The project’s advisory boards are pushing for a sensible resolution.

Funding plans for the second phase of the project are more complicated because the European Commission wants to promote its European Research Area. Starting in 2016, the project should receive €50 million per year from the commission for phase two. This must be matched by funding from national sources through a system that is still being worked out, but is likely to involve the pooling of cash from funding agencies in EU member states that wish to participate in the project. The pot of money will finance the winners of competitive calls for ‘partnering projects’.

According to the HBP’s proposal for this phase, cognitive neuro­science will be able to access the project in this way. But it might be unrealistic to expect the best scientists to apply to be partners without a say in the general scientific direction of the programme. Indeed, in an open letter to the European Commission on 7 July, more than 150 neuroscientists pledged to boycott the partnering projects if their concerns are not resolved. This underscores the importance of ensuring that the arguments are resolved immediately, before rifts get wider and deeper.

The HBP scientific advisory boards have recognized that some changes in management structure are needed. Last week, together with the provost of the EPFL, they put forward some proposals to make the management more representative of the programme’s participants. They are helpful, but may not go far enough.

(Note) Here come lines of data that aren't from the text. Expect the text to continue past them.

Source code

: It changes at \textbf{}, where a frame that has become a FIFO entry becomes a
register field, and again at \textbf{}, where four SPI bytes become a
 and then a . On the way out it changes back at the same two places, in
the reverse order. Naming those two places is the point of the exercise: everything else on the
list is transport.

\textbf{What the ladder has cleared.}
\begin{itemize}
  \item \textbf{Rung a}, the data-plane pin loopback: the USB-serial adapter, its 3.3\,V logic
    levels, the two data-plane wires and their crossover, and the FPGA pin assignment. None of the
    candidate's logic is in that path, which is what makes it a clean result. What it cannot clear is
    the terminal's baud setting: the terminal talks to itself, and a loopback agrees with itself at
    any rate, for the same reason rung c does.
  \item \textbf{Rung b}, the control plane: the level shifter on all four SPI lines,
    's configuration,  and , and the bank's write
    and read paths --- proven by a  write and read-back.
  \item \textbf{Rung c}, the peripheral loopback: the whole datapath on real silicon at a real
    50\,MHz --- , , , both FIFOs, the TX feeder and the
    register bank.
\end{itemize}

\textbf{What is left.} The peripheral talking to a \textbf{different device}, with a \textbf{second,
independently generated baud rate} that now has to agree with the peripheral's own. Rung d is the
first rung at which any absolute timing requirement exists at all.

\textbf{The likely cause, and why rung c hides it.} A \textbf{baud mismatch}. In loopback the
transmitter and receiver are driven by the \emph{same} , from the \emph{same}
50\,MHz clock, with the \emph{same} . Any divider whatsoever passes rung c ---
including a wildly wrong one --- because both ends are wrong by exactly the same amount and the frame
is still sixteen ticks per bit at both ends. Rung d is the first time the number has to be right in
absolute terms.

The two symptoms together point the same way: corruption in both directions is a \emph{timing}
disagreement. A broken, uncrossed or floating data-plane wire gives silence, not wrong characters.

Simply, the brain project needs a consensual management system that allows the full spectrum of leading European neuroscientists to line up behind it — and that is even more important given that the scientific premise of the high-profile brain-simulation pillar remains controversial. It may be too soon to commit to a single path.

The present crisis can be solved. Certainly, the project’s advisory boards are pushing for a sensible resolution. The second-phase plan will now be reviewed by a European Commission panel, providing a further opportunity to request changes. The flagship brain project must sail on. There is too much at stake for it to face an unnecessary headwind.